The marriage of Zimmer’s scheme with the development of a core of young, promising talent has altered the organization’s entire identity.

This is not only Adrian Peterson’s team anymore. This is a defensive-minded operation built around a nucleus of players who are either entering their prime years or well on their way to establishing their foothold in the league.

The Zimmer/Spielman plan revolves around a core of players who are on their first or second contracts: Smith, Anthony Barr, Linval Joseph, Everson Griffen, Xavier Rhodes, Sharrif Floyd, Eric Kendricks and Danielle Hunter.

With the exception of Hunter, all of those players range in age from 24 to 28 — the sweet spot in an NFL career.

Hunter, who turns 22 in October, was the youngest player in the NFL last season.

“There’s a whole lot of energy on this side,” said Kendricks, who became the first rookie to lead the team in tackles (105) since the 1961 season. “We all have the same mentality, the same mind-set. We push each other to be better every day.”

The defense doesn’t feature a superstar in the same stratosphere as J.J. Watt or Von Miller or Luke Kuechly. The Vikings have assembled a collection of good-to-very-good players — Pro Bowl caliber in a few cases — who fit Zimmer’s scheme and personality.

What’s most encouraging is the nucleus has a chance to grow and develop together for the foreseeable future.

Finding the right balance between youth and experience remains a complicated puzzle for NFL decisionmakers. Being too young often results in growing pains. Being too old brings risk of sharp decline, or falling completely off the cliff.

The fluid nature of NFL rosters — with injuries, free agency and salary cap implications — makes long-term planning a delicate proposition.

But on paper at least, the Vikings are constructing their defense with a smart philosophy.

“That’s kind of what I think we all have in mind,” said Smith, a day after signing an extension that makes him the highest-paid safety in the league. “I’m obviously happy to be a part of it and the potential that we have. There’s still a lot that we have to do. We can’t just show up and be a good team.”

That shouldn’t be a problem with Zimmer, never one to tolerate complacency. But it’s reasonable to feel optimistic about the way things are trending.

The Vikings finished dead last in the NFL in scoring defense the season before Zimmer’s arrival. They were 11th his first season, fifth last season.

They also ranked among the best in third-down defense and red-zone defense last season.
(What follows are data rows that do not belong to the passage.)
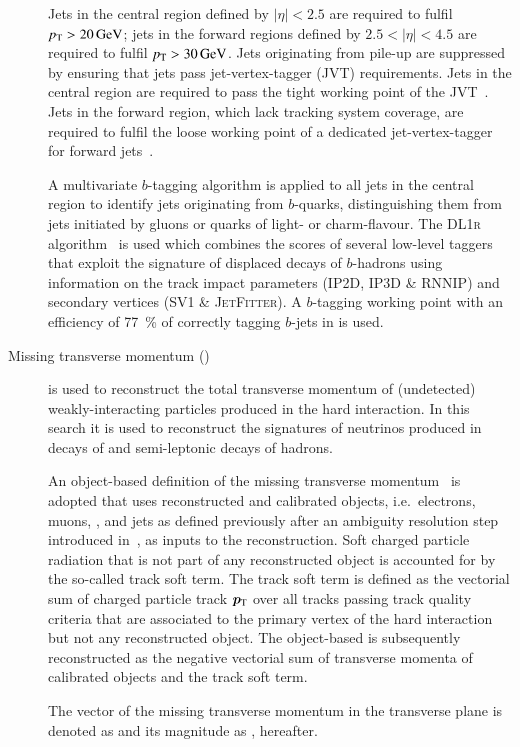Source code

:\begin{description}
  Jets in the central region defined by $|\eta| < 2.5$ are required to
  fulfil $\pT > \SI{20}{\GeV}$; jets in the forward regions defined
  by $2.5 < |\eta| < 4.5$ are required to fulfil
  $\pT > \SI{30}{\GeV}$. Jets originating from pile-up are suppressed
  by ensuring that jets pass jet-vertex-tagger (JVT)
  requirements. Jets in the central region are required to pass the
  tight working point of the JVT~\cite{PERF-2014-03}. Jets in the
  forward region, which lack tracking system coverage, are required to
  fulfil the loose working point of a dedicated jet-vertex-tagger for
  forward jets~\cite{PERF-2016-06-witherratum,ATL-PHYS-PUB-2019-026}.

  A multivariate $b$-tagging algorithm is applied to all jets in the
  central region to identify jets originating from $b$-quarks,
  distinguishing them from jets initiated by gluons or quarks of
  light- or charm-flavour. The \textsc{DL1r}
  algorithm~\cite{FTAG-2018-01,ATL-PHYS-PUB-2017-013} is used which
  combines the scores of several low-level taggers that exploit the
  signature of displaced decays of $b$-hadrons using information on
  the track impact parameters (\textsc{IP2D}, \textsc{IP3D} \&
  \textsc{RNNIP}) and secondary vertices (\textsc{SV1} \&
  \textsc{JetFitter}). A $b$-tagging working point with an efficiency
  of \SI{77}{\percent} of correctly tagging $b$-jets in \ttbar is
  used.

\item[Missing transverse momentum (\pTmiss)] is used to reconstruct
  the total transverse momentum of (undetected) weakly-interacting
  particles produced in the hard interaction. In this search it is
  used to reconstruct the signatures of neutrinos produced in decays
  of \tauleptons and semi-leptonic decays of hadrons.

  An object-based definition of the missing transverse
  momentum~\cite{PERF-2016-07} is adopted that uses reconstructed and
  calibrated objects, i.e.\ electrons, muons, \tauhadvis, and jets as
  defined previously after an ambiguity resolution step introduced
  in~, as inputs to the \pTmiss
  reconstruction. Soft charged particle radiation that is not part of
  any reconstructed object is accounted for by the so-called track
  soft term. The track soft term is defined as the vectorial sum of
  charged particle track $\bm{p}_{\text{T}}$ over all tracks passing track
  quality criteria that are associated to the primary vertex of the
  hard interaction but not any reconstructed object. The object-based
  \pTmiss is subsequently reconstructed as the negative vectorial sum
  of transverse momenta of calibrated objects and the track soft
  term.

  The vector of the missing transverse momentum in the transverse
  plane is denoted as \pTmiss and its magnitude as \pTmissAbs,
  hereafter.
\end{description}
Smith declined to go too far down the path of ranking the potential of the current defense compared to others he’s coached.

“I know Zim wouldn’t like that,” he said.

Hunter didn’t hold back.

“It can be the No. 1 defense,” he said.

Their defensive core could become stronger, and deeper, if a few prospects become impact players. Specifically, we know little about 2015 first-round cornerback Trae Waynes or rookie second-round pick Mackensie Alexander.

Keeping a core intact, of course, often comes down to financial considerations. Those decisions fall on Spielman and salary cap guru Rob Brzezinski. The team faces looming contract decisions on Rhodes, Floyd and eventually Barr.

For now, their template for building and sustaining a top-notch defense makes sense.